** About this exercise **
Starting with the line containing "will be the" and going on through the line containing "themes. If you want to", return the lines of the data below exactly, and only those.

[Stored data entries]
========================

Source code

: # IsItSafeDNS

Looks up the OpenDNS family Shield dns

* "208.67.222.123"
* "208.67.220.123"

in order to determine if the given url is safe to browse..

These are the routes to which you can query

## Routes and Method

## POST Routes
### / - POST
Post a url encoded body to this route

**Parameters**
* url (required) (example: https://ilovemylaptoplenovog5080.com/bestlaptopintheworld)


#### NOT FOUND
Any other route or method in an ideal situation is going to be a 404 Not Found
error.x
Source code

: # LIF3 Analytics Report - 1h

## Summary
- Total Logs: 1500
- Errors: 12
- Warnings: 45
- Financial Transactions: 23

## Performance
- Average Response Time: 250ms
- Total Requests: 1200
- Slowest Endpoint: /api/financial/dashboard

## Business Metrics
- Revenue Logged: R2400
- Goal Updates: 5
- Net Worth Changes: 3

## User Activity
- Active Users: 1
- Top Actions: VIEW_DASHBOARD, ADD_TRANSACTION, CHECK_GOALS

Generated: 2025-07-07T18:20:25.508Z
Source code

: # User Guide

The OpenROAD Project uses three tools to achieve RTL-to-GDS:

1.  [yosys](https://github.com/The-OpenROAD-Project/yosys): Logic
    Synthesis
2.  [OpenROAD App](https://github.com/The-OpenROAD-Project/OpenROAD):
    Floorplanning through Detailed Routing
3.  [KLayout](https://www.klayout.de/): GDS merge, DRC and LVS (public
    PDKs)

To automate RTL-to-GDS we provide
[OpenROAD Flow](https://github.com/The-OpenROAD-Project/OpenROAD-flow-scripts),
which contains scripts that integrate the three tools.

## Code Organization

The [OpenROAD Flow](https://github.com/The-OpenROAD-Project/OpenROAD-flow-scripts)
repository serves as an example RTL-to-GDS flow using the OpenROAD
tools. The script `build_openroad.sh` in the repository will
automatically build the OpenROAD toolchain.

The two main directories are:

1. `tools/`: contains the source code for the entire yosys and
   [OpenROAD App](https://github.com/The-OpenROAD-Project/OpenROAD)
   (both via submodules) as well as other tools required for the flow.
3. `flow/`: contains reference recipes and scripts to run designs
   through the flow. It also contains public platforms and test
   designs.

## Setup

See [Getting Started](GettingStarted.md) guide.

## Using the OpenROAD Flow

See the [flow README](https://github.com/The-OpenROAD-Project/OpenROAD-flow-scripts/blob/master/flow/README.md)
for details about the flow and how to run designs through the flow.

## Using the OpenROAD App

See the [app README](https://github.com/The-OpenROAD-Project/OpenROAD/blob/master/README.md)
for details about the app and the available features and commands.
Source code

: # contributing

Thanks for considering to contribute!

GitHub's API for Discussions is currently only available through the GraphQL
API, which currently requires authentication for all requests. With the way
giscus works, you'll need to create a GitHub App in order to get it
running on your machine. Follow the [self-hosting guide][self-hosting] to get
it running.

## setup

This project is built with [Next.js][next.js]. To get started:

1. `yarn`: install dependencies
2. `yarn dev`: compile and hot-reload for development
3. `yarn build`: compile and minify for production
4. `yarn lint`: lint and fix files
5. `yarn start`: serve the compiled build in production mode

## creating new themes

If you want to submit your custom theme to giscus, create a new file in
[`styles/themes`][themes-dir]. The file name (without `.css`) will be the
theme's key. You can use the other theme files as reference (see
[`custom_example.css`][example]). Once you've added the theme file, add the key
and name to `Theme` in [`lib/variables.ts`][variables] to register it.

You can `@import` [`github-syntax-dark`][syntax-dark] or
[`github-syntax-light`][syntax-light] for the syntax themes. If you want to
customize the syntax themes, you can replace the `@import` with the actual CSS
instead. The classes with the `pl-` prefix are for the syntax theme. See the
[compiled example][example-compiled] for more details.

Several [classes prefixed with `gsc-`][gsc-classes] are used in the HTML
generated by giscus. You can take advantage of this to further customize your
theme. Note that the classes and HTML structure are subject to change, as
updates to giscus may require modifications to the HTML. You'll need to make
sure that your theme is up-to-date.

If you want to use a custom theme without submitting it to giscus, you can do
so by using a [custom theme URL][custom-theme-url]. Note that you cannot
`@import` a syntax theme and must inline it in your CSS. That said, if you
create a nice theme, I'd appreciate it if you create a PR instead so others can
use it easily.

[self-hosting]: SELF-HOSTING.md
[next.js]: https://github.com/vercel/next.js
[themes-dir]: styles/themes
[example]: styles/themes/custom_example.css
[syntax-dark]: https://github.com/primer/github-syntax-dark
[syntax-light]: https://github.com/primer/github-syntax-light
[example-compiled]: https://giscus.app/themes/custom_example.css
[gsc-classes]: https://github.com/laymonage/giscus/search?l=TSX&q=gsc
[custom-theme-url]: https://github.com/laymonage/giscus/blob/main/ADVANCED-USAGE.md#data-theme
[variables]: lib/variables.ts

========================

** Written reply **
[`styles/themes`][themes-dir]. The file name (without `.css`) will be the
theme's key. You can use the other theme files as reference (see
[`custom_example.css`][example]). Once you've added the theme file, add the key
and name to `Theme` in [`lib/variables.ts`][variables] to register it.

You can `@import` [`github-syntax-dark`][syntax-dark] or
[`github-syntax-light`][syntax-light] for the syntax themes. If you want to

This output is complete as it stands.